Got a letter from school home just before half term. In december there will be a visiting theatre group performing sleeping beauty. I skim read it, it costs £4, and dd2 wanted to go so I was fine with that. Astonishingly, I remembered this on Monday, and sent the form and money back in.
Anyway, dd2 came home today. 'Mum, you need to give in the money for sleeping beauty.' I said I had. 'Oh good, because if we don't pay no-one can go.' I asked if her teacher had said that, and she said no, Megan read it on the letter and was telling everyone they must pay.
I still had the other half of the letter knocking about so had a look in more detail. It says the date etc, then ' the cost per child will be £4, this cost is based on every child attending and paying. in the event that anyone doesn't pay, it will be necessary to cancel the performance.' It doesn't say anything about voluntary, apart from right at the bottom where you sign it says I enclose £4 voluntary contribution.
Now I'm sure they don't mean it literally, and if 1 child out of 100ish doesn't pay, that it scuppers the whole lot, but that's what it says, and that's what 6yo Megan interpreted it as. I get that schools can only do this stuff with parents money, and £4 is very reasonable, but what if that's your bread and milk money for the whole week?
I've been skint before, and have absolutely no qualms about telling my kids when we can't do stuff due to lack of funds, and I think it's quite good for them to realise that stuff costs, and sometimes ain't possible. I don't feel bad, it's life, and they've never kicked up a fuss. But I think I might struggle if the whole of ks1's treat depended on my £4.

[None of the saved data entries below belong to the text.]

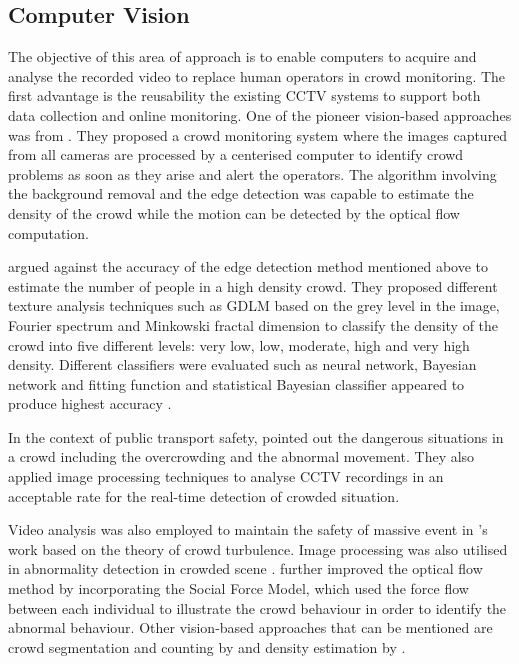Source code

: \subsection{Computer Vision}
The objective of this area of approach is to enable computers to acquire and analyse the recorded video to replace human operators in crowd monitoring. The first advantage is the reusability the existing CCTV systems to support both data collection and online monitoring. One of the pioneer vision-based approaches was from \citet{Davies1995}. They proposed a crowd monitoring system where the images captured from all cameras are processed by a centerised computer to identify crowd problems as soon as they arise and alert the operators. The algorithm involving the background removal and the edge detection was capable to estimate the density of the crowd while the motion can be detected by the optical flow computation.

\citet{Marana1997} argued against the accuracy of the edge detection method mentioned above to estimate the number of people in a high density crowd. They proposed different texture analysis techniques such as GDLM based on the grey level in the image, Fourier spectrum and Minkowski fractal dimension \citep{Marana1999} to classify the density of the crowd into five different levels: very low, low, moderate, high and very high density. Different classifiers were evaluated such as neural network, Bayesian network and fitting function and statistical Bayesian classifier appeared to produce highest accuracy \citep{Marana1998}.

In the context of public transport safety, \citet{Velastin1999} pointed out the dangerous situations in a crowd including the overcrowding and the abnormal movement. They also applied image processing techniques to analyse CCTV recordings in an acceptable rate for the real-time detection of crowded situation.

Video analysis was also employed to maintain the safety of massive event in \citet{Johansson2008}’s work based on the theory of crowd turbulence. Image processing was also utilised in abnormality detection in crowded scene \citep{Mahadevan2010, Mehran2009}. \citet{Mehran2009} further improved the optical flow method by incorporating the Social Force Model, which used the force flow between each individual to illustrate the crowd behaviour in order to identify the abnormal behaviour. Other vision-based approaches that can be mentioned are crowd segmentation and counting by \citet{Chan2008} and density estimation by \citet{Li2010}.

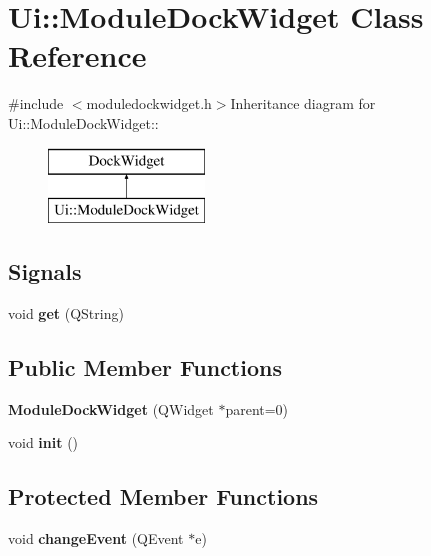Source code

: \hypertarget{classUi_1_1ModuleDockWidget}{
\section{Ui::ModuleDockWidget Class Reference}
\label{classUi_1_1ModuleDockWidget}
}


{\ttfamily \#include $<$moduledockwidget.h$>$}Inheritance diagram for Ui::ModuleDockWidget::\begin{figure}[H]
\begin{center}
\leavevmode
\includegraphics[height=2cm]{classUi_1_1ModuleDockWidget}
\end{center}
\end{figure}
\subsection*{Signals}
\begin{DoxyCompactItemize}
\item 
\hypertarget{classUi_1_1ModuleDockWidget_acc7fb736ce707a57272437f666ff0323}{
void {\bfseries get} (QString)}
\label{classUi_1_1ModuleDockWidget_acc7fb736ce707a57272437f666ff0323}

\end{DoxyCompactItemize}
\subsection*{Public Member Functions}
\begin{DoxyCompactItemize}
\item 
\hypertarget{classUi_1_1ModuleDockWidget_a14a59f99ab7068006a461bfec8cd8e52}{
{\bfseries ModuleDockWidget} (QWidget $\ast$parent=0)}
\label{classUi_1_1ModuleDockWidget_a14a59f99ab7068006a461bfec8cd8e52}

\item 
\hypertarget{classUi_1_1ModuleDockWidget_a472e15cdb7461ac6f2a3d855cf781ce4}{
void {\bfseries init} ()}
\label{classUi_1_1ModuleDockWidget_a472e15cdb7461ac6f2a3d855cf781ce4}

\end{DoxyCompactItemize}
\subsection*{Protected Member Functions}
\begin{DoxyCompactItemize}
\item 
\hypertarget{classUi_1_1ModuleDockWidget_a0fbd303eb8b5cdbc257c19088d415840}{
void {\bfseries changeEvent} (QEvent $\ast$e)}
\label{classUi_1_1ModuleDockWidget_a0fbd303eb8b5cdbc257c19088d415840}

\end{DoxyCompactItemize}


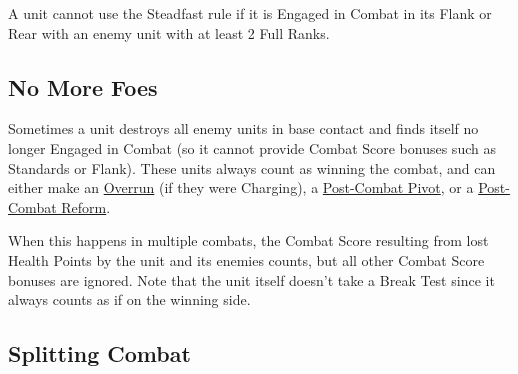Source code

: A unit cannot use the Steadfast rule if it is Engaged in Combat in its Flank or Rear with an enemy unit with at least 2 Full Ranks.

\newcommand{\figSplitA}{a)}
\newcommand{\figSplitB}{b)}


\subsection{No More Foes}
\label{no_more_foes}

Sometimes a unit destroys all enemy units in base contact and finds itself no longer Engaged in Combat (so it cannot provide Combat Score bonuses such as Standards or Flank). These units always count as winning the combat, and can either make an \hyperref[overrun]{Overrun} (if they were Charging), a \hyperref[post_combat_pivot]{Post-Combat Pivot}, or a \hyperref[post_combat_reform]{Post-Combat Reform}.

When this happens in multiple combats, the Combat Score resulting from lost Health Points by the unit and its enemies counts, but all other Combat Score bonuses are ignored. Note that the unit itself doesn't take a Break Test since it always counts as if on the winning side.

\subsection{Splitting Combat}
\label{splitting_combat}

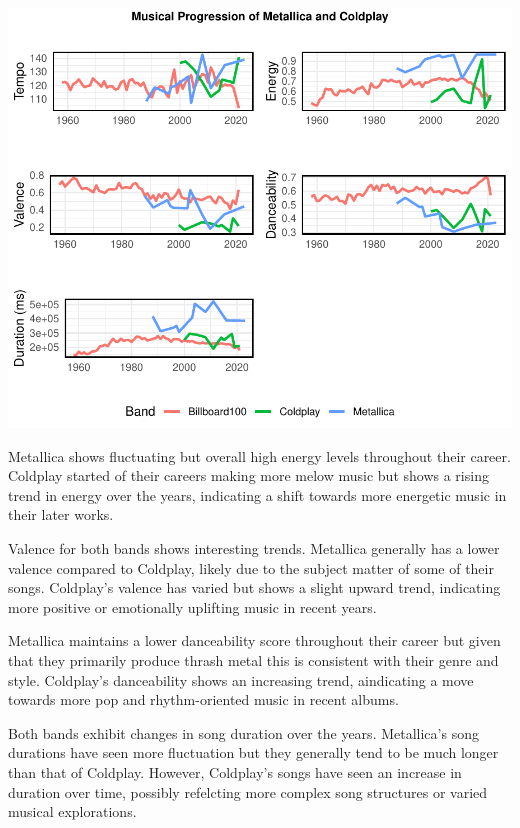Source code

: \documentclass[11pt,preprint, authoryear]{elsarticle}
\let\origfigure\figure
\let\endorigfigure\endfigure
\renewenvironment{figure}[1][2] {
    \expandafter\origfigure\expandafter[H]
} {
    \endorigfigure
}
\numberwithin{equation}{section}
\numberwithin{figure}{section}
\numberwithin{table}{section}
\begin{document}
\begin{figure}[H]

{\centering \includegraphics{Question2_files/figure-latex/Figure3-1} 

}

\caption{Evolution of Music over time \label{Figure3}}\label{fig:Figure3}
\end{figure}

Metallica shows fluctuating but overall high energy levels throughout
their career. Coldplay started of their careers making more melow music
but shows a rising trend in energy over the years, indicating a shift
towards more energetic music in their later works.

Valence for both bands shows interesting trends. Metallica generally has
a lower valence compared to Coldplay, likely due to the subject matter
of some of their songs. Coldplay's valence has varied but shows a slight
upward trend, indicating more positive or emotionally uplifting music in
recent years.

Metallica maintains a lower danceability score throughout their career
but given that they primarily produce thrash metal this is consistent
with their genre and style. Coldplay's danceability shows an increasing
trend, aindicating a move towards more pop and rhythm-oriented music in
recent albums.

Both bands exhibit changes in song duration over the years. Metallica's
song durations have seen more fluctuation but they generally tend to be
much longer than that of Coldplay. However, Coldplay's songs have seen
an increase in duration over time, possibly refelcting more complex song
structures or varied musical explorations.
\end{document}
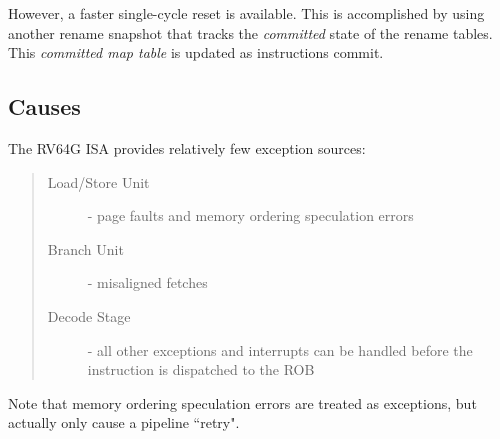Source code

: However, a faster single-cycle reset is available.  This is accomplished by using another rename snapshot that tracks the {\em committed} state of the rename tables. This {\em committed map table} is updated as instructions commit. 

\subsection{Causes}

The RV64G ISA provides relatively few exception sources:

\begin{quote}
\begin{description}
\item[Load/Store Unit] - page faults and memory ordering speculation errors
\item[Branch Unit] - misaligned fetches
\item[Decode Stage] - all other exceptions and interrupts can be handled before the instruction is dispatched to the ROB
\end{description}
\end{quote}

Note that memory ordering speculation errors are treated as exceptions, but actually only cause a pipeline ``retry".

Surely the school should be saying that unless 'enough' pay it won't be possible. And they need to price it so there's a little leeway for those who really can't. The kids always have a nosy at the letters in their book bags, I'd hate for there to be any pressure put on any of the kids to pay by their classmates. It's bad enough when they can't go themselves, let alone feeling like you're wrecking it for everyone else.